Re:David Luzzi must be fired.
spying on students who give the university money
Most graduate students don't give money to the university. They receive money from the university. They are employees, not customers.
This is incorrect. Looking at federal loans, the average amount of debt for undergraduate and graduate loans is almost the same. Some graduate students at some schools get free tuition and some don't.
then lying about it
The proffered explanation, while stupid and unethical, is most likely true.
The proffered explanation and the students' claims are not necessarily exclusive. Just because there was some thought given to an academic, anonymized study does not preclude misused of the data.
These aren't concerns, concerns are a potential.
This "study" WAS terrible, unethical, and a waste of money. In fact I'm doubtful there ever was a study at all and imho this was most likely either some kind of quid pro quo for the spyware company or an attempt at further normalizing orwellian surveillance state behavior.
STOP! Just stop, please...
After that, the students at the Privacy Institute, which specialize in studying surveillance and reversing its harm, started removing the sensors, hacking into them, and working on an open source guide so other students could do the same. Luzzi had claimed the devices were secure and the data encrypted, but Privacy Institute students learned they were relatively insecure and unencrypted....

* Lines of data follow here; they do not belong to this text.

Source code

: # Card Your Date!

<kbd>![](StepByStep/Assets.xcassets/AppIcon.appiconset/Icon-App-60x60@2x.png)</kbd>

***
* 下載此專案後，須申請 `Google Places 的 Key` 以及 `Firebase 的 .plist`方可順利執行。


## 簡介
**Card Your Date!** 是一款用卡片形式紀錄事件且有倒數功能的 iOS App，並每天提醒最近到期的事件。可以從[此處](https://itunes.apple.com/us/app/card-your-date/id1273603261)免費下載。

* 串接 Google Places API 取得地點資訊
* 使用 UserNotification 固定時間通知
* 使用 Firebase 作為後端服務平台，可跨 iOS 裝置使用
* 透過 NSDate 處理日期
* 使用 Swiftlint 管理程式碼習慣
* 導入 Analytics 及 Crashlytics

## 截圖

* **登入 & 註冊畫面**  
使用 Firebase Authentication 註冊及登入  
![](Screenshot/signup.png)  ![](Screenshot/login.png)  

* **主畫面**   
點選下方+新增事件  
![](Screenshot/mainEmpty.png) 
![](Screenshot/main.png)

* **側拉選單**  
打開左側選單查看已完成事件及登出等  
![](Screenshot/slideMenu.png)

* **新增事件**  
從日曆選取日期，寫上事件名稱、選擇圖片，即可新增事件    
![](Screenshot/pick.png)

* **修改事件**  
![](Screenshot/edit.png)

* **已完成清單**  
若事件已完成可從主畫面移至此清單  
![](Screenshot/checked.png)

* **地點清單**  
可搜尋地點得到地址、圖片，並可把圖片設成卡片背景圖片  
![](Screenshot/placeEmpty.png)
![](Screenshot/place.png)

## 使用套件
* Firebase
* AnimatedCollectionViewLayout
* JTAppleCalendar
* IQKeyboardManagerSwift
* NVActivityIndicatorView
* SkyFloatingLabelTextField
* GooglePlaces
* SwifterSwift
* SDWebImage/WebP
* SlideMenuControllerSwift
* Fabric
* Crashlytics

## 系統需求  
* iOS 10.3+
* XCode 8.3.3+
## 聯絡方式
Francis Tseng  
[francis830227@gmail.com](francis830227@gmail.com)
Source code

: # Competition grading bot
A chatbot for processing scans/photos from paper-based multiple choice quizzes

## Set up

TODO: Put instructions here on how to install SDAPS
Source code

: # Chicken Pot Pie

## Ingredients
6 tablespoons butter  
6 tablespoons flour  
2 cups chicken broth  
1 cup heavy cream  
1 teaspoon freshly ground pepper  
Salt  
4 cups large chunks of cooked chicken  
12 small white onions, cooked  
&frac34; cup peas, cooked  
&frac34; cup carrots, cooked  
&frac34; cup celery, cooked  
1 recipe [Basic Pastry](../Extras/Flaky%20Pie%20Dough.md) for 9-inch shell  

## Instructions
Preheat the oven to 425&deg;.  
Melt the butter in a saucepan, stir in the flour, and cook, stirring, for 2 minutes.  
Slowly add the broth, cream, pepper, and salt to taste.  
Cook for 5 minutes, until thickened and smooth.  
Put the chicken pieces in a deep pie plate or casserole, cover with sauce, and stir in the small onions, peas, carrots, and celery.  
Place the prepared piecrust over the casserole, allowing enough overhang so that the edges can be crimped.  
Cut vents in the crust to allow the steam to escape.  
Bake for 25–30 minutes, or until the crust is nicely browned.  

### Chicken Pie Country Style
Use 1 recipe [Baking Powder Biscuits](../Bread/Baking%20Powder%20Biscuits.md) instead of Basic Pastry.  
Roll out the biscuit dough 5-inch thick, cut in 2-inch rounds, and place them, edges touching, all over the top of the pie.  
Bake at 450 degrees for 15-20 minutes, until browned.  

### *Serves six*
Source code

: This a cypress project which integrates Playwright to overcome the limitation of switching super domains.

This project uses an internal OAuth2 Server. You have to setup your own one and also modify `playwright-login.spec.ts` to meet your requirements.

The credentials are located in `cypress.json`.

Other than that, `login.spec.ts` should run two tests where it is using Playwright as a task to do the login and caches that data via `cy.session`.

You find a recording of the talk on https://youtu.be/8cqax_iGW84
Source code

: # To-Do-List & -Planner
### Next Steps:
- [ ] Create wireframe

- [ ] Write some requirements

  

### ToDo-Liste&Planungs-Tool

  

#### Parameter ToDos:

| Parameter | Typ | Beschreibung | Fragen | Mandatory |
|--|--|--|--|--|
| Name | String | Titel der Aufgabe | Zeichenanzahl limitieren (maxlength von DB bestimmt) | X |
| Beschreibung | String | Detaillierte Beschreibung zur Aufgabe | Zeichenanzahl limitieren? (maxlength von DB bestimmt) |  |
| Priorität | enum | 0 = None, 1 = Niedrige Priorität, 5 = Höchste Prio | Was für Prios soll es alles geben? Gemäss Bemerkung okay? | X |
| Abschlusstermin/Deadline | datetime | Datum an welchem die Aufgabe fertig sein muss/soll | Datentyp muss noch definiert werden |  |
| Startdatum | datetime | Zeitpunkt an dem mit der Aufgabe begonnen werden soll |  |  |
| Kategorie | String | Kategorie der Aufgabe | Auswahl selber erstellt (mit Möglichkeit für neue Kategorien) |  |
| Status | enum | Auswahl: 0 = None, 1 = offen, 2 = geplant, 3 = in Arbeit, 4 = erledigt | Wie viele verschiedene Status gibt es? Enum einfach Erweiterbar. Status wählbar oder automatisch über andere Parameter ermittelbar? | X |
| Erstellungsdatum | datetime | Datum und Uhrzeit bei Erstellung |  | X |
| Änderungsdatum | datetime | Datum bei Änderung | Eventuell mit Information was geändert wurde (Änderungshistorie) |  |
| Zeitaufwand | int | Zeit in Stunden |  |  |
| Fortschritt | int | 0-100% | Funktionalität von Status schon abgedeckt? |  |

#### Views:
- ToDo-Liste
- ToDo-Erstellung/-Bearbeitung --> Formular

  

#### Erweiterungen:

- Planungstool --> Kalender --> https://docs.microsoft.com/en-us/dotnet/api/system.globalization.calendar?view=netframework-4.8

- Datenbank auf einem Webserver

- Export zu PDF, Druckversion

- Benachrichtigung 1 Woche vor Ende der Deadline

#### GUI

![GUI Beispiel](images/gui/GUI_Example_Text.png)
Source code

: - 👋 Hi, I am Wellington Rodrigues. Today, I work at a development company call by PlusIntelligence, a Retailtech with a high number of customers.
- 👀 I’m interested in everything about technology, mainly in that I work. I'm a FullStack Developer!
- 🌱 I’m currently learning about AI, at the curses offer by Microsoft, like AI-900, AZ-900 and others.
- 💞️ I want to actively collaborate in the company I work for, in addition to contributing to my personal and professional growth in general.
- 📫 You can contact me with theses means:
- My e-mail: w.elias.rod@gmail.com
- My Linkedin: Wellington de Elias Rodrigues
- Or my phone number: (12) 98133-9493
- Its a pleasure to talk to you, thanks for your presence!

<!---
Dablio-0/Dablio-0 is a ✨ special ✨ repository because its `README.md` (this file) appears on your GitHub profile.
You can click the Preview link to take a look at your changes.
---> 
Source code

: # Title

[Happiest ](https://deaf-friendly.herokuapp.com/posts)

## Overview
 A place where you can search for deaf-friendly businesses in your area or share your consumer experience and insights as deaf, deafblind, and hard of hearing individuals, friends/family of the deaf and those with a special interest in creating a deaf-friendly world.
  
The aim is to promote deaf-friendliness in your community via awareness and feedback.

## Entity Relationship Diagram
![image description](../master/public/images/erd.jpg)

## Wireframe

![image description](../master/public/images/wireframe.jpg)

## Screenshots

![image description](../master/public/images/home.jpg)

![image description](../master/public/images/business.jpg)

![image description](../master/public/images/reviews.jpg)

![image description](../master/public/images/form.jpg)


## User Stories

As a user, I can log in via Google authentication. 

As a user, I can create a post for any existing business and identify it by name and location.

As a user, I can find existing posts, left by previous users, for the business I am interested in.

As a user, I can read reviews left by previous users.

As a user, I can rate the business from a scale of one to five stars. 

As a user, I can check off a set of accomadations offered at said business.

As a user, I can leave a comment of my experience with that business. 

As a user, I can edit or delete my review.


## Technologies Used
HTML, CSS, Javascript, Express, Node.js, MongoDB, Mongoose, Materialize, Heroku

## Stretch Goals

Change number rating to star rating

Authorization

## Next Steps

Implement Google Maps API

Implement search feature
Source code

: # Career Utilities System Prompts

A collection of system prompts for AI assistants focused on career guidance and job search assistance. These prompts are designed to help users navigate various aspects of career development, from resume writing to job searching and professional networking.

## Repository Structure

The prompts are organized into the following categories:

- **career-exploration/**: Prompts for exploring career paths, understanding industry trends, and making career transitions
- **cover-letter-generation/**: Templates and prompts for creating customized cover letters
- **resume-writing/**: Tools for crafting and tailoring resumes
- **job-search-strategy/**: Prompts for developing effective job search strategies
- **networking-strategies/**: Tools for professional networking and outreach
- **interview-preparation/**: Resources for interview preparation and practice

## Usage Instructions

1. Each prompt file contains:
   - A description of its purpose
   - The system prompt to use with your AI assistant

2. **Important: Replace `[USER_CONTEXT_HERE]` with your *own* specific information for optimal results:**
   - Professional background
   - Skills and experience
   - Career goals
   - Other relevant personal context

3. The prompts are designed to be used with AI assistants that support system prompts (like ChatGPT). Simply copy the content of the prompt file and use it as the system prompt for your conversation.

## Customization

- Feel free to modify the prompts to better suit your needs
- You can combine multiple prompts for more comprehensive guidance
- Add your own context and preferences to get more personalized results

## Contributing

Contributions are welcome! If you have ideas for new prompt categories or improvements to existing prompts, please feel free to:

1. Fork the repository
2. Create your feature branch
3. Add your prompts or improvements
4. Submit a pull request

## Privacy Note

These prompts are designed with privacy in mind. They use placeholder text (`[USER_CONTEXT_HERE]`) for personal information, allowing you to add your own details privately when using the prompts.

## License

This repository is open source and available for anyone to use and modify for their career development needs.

For goodness sake, these devices don't have cameras or microphones, it's a "person detector", it tracks when there is or is not a body at the desk. Why in the world would this need to be "encrypted"? What elaborate "security" is needed?
If the devices are on a network, they have a unique ID (MAC address, for example), but beyond that, they are tracking a Binary phenomenon, either there is or is not a body at the desk. If you don't match the unique ID of each sensor to a particular desk, there's plenty of security.
Please, explain the harm of an automated sensor that does exactly the same thing any person walking through the room would observe - detect if someone is at a particular desk.
Re: STOP! Just stop, please...
Please, explain the harm of an automated sensor that does exactly the same thing any person walking through the room would observe - detect if someone is at a particular desk.
According to TFA, desks are assigned to individuals. So this is 24/7 monitoring if you at your workstation. When did you arrive? How many time did you step away from your desk? For how long?
Sure, someone walking by could do a headcount, but they probably aren't writing it down, and certainly aren't there 24/7.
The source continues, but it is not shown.